例えばアメリカがコロナ後にやった、世界的なインフレをもたらした大規模な現金給付を、他の国がやろうとすればどうなるか。

それをやろうとした国が実際に存在する。イギリスである。

イギリスでは当時首相だったトラス氏が2年間でGDPの10%におよぶばら撒き政策を発表したとき、イギリスの通貨ポンドと英国債が暴落して中央銀行が買い支えを余儀なくされた。トラス氏は結局辞任に追い込まれ、現在のスナク首相へと引き継がれている。

ドラッケンミラー氏は次のように述べている。

イギリスが向こう見ずな財政刺激をやろうとしたとき、金融市場は即座に彼らを叱り飛ばしてイギリスにもっとまともな政権を組織させた。

だがアメリカはそうした馬鹿げたばら撒きを実際にやっている。コロナ後の現金給付である。

しかしドルは下がらなかった。少なくともまだ下がっていない。ドラッケンミラー氏は次のように述べている。

われわれアメリカにはこの市場の監視機能がない。放漫な経済政策のあと、2021年と2022年にドルは上がった。他の国だったら市場がそれを拒絶し、政策の撤回に追い込まれているだろう。

だがドルが基軸通貨であることがドルを支えている。ドラッケンミラー氏はこう続けている。

だが基軸通貨のお陰で、アメリカは死んで土に還るまで穴を彫り続け、自分の墓を完成させることができる。

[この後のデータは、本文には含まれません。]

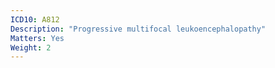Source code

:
 ```yaml
---
ICD10: A812
Description: "Progressive multifocal leukoencephalopathy"
Matters: Yes
Weight: 2
---
```

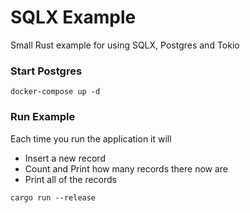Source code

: # SQLX Example

Small Rust example for using SQLX, Postgres and Tokio

### Start Postgres
```
docker-compose up -d
```

### Run Example
Each time you run the application it will
- Insert a new record
- Count and Print how many records there now are
- Print all of the records
```
cargo run --release
```
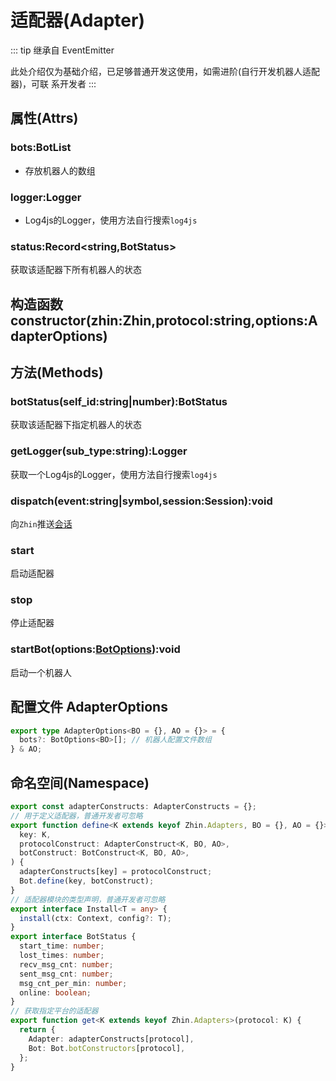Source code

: # 适配器(Adapter)

::: tip 
继承自 EventEmitter

此处介绍仅为基础介绍，已足够普通开发这使用，如需进阶(自行开发机器人适配器)，可联
系开发者
:::

## 属性(Attrs)

### bots:BotList

- 存放机器人的数组

### logger:Logger

- Log4js的Logger，使用方法自行搜索`log4js`

### status:Record<string,BotStatus>

获取该适配器下所有机器人的状态

## 构造函数 constructor(zhin:Zhin,protocol:string,options:AdapterOptions)

## 方法(Methods)

### botStatus(self_id:string|number):BotStatus

获取该适配器下指定机器人的状态

### getLogger(sub_type:string):Logger

获取一个Log4js的Logger，使用方法自行搜索`log4js`

### dispatch(event:string|symbol,session:Session):void

向`Zhin`推送[会话](/api/session)

### start

启动适配器

### stop

停止适配器

### startBot(options:[BotOptions](/api/bot#options)):void

启动一个机器人

## 配置文件 AdapterOptions

```typescript
export type AdapterOptions<BO = {}, AO = {}> = {
  bots?: BotOptions<BO>[]; // 机器人配置文件数组
} & AO;
```

## 命名空间(Namespace)

```typescript
export const adapterConstructs: AdapterConstructs = {};
// 用于定义适配器，普通开发者可忽略
export function define<K extends keyof Zhin.Adapters, BO = {}, AO = {}>(
  key: K,
  protocolConstruct: AdapterConstruct<K, BO, AO>,
  botConstruct: BotConstruct<K, BO, AO>,
) {
  adapterConstructs[key] = protocolConstruct;
  Bot.define(key, botConstruct);
}
// 适配器模块的类型声明，普通开发者可忽略
export interface Install<T = any> {
  install(ctx: Context, config?: T);
}
export interface BotStatus {
  start_time: number;
  lost_times: number;
  recv_msg_cnt: number;
  sent_msg_cnt: number;
  msg_cnt_per_min: number;
  online: boolean;
}
// 获取指定平台的适配器
export function get<K extends keyof Zhin.Adapters>(protocol: K) {
  return {
    Adapter: adapterConstructs[protocol],
    Bot: Bot.botConstructors[protocol],
  };
}
```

それが良いのか悪いのか、アメリカ国民は考えるべきだろう。少なくともドルが基軸通貨から滑り落ちる瞬間は緩やかにだが近づいている。

結論

これは様々な別の問題にも言えることである。例えば先進国は経済の規模が大きいため負債を増やしてもすぐには破綻しない。あるいは紙幣印刷のお陰で永遠に破綻しないが、代わりに何十年もの時間をかけて増税と自国通貨の下落がその国を蝕んでゆくのである。

ドラッケンミラー氏は不吉な未来を予想している。

それが出来る間は良いし楽しいだろう。だがその特権でどんどん大きな穴を掘ってゆくと、いつか結果が伴う。そして皮肉なことに十分に掘ってしまった後には元々の特権は多かれ少なかれ失われている。そして結果だけが残る。

日本はいまだにインフレ抑制のためにインフレ政策を行なっている。この自民党の会心のジョークはまだ誰にも理解されていないようだ。

筆者はもはや人々がこうした放火政策の馬鹿さ加減を理解するとは考えていない。馬鹿が自分の愚かさで滅んでゆくのを止められるだろうか。

投資家として出来ることは、インフレや年金など、馬鹿の生んだ結果から身を守ることを考えるだけだろう。